The agent has no idea which of the user's 40 campaigns they mean. So it either asks clarifying questions (annoying), guesses (dangerous), or calls five tools to list everything before starting the actual work (slow, and it floods its own context with irrelevant campaign data, degrading everything that comes after).
No prompt wording fixes this. The problem is that the relevant context (which campaign, what period, what does this brand consider "good performance") was never in the window.
What we actually built
Three mechanisms, none of them a prompt.
Mentions as context injection. Users can @mention a campaign in the chat, the way you would mention a colleague in Slack.

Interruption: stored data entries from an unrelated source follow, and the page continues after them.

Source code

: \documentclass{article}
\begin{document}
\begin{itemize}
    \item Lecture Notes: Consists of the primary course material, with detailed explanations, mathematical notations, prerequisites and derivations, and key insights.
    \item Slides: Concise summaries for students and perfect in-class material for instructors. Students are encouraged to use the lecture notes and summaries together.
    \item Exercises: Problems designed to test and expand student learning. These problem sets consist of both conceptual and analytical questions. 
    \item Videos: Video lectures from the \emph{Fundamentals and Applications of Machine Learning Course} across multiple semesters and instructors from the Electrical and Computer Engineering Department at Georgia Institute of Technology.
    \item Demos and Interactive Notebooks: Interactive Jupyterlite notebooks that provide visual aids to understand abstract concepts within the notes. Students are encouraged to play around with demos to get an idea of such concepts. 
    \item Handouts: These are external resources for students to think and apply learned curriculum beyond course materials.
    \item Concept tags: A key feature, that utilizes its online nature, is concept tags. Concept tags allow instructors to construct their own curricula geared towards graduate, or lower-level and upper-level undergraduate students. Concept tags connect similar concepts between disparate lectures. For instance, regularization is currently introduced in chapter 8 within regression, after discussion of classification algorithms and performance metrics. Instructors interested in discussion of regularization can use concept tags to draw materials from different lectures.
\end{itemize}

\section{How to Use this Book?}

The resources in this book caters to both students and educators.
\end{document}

The mention resolves to a structured context block (campaign config, recent metrics, status) injected before the model runs. One interaction, and the ambiguity above disappears. The UI became the context-assembly tool.

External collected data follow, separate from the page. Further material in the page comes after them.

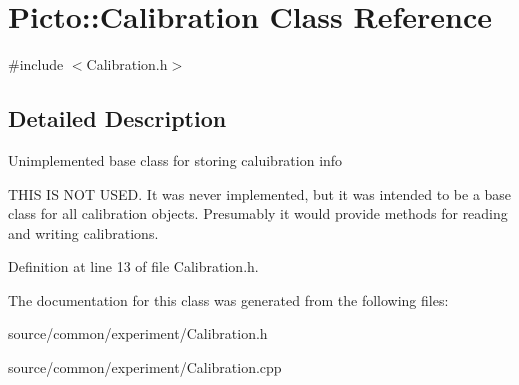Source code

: \hypertarget{class_picto_1_1_calibration}{\section{Picto\-:\-:Calibration Class Reference}
\label{class_picto_1_1_calibration}
}


{\ttfamily \#include $<$Calibration.\-h$>$}



\subsection{Detailed Description}
Unimplemented base class for storing caluibration info

T\-H\-I\-S I\-S N\-O\-T U\-S\-E\-D. It was never implemented, but it was intended to be a base class for all calibration objects. Presumably it would provide methods for reading and writing calibrations. 

Definition at line 13 of file Calibration.\-h.



The documentation for this class was generated from the following files\-:\begin{DoxyCompactItemize}
\item 
source/common/experiment/Calibration.\-h\item 
source/common/experiment/Calibration.\-cpp\end{DoxyCompactItemize}
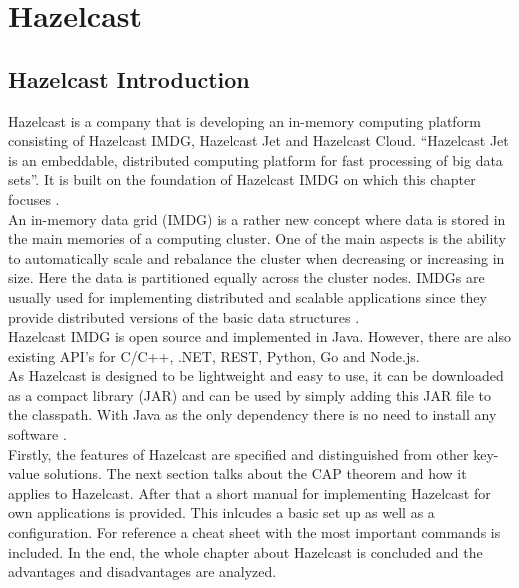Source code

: 
\chapter{Hazelcast}

\section{Hazelcast Introduction}

Hazelcast is a company that is developing an in-memory computing platform consisting of Hazelcast IMDG, Hazelcast Jet and Hazelcast Cloud. “Hazelcast Jet is an embeddable, distributed computing platform for fast processing of big data sets”. It is built on the foundation of Hazelcast IMDG on which this chapter focuses \cite{hazelcast}.\\
An in-memory data grid (IMDG) is a rather new concept where data is stored in the main memories of a computing cluster. One of the main aspects is the ability to automatically scale and rebalance the cluster when decreasing or increasing in size. Here the data is partitioned equally across the cluster nodes. IMDGs are usually used for implementing distributed and scalable applications since they provide distributed versions of the basic data structures \cite{tasci2015}. \\
Hazelcast IMDG is open source and implemented in Java. However, there are also existing API’s for C/C++, .NET, REST, Python, Go and Node.js. \\
As Hazelcast is designed to be lightweight and easy to use, it can be downloaded as a compact library (JAR) and can be used by simply adding this JAR file to the classpath. With Java as the only dependency there is no need to install any software \cite{hazelcastmanual}. \\
Firstly, the features of Hazelcast are specified and distinguished from other key-value solutions. The next section talks about the CAP theorem and how it applies to Hazelcast. After that a short manual for implementing Hazelcast for own applications is provided. This inlcudes a basic set up as well as a configuration. For reference a cheat sheet with the most important commands is included. In the end, the whole chapter about Hazelcast is concluded and the advantages and disadvantages are analyzed.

Brand context as a tool, not a paste. Every workspace has a brand kit: colors, tone, products, extracted automatically from the company's website. We do not stuff that into every conversation. The agent has a getBrandKit tool and fetches it when the task needs it: generating ad copy, yes; pulling a spend report, no. Context on demand beats context by default.
SQL instead of context-flooding. For analytical questions, the agent used to chain paginated API calls, each response dumping kilobytes of JSON into the window. The data the model needed was a 10-row aggregate; what it got was 4,000 lines of raw entities. We replaced the chain with one tool that runs SQL against the analytics warehouse and returns just the aggregate. The context stays small and dense, and answer quality jumped more than any prompt change ever achieved.
Notice the pattern: every fix was about selection and compression, not wording.
The principles I keep coming back to
Context is a budget, not a bag. Every token competes with every other token for the model's attention. Long context windows made it possible to stuff everything in; they did not make it a good idea. Irrelevant context does not just cost money, it actively degrades output, because the model attends to it.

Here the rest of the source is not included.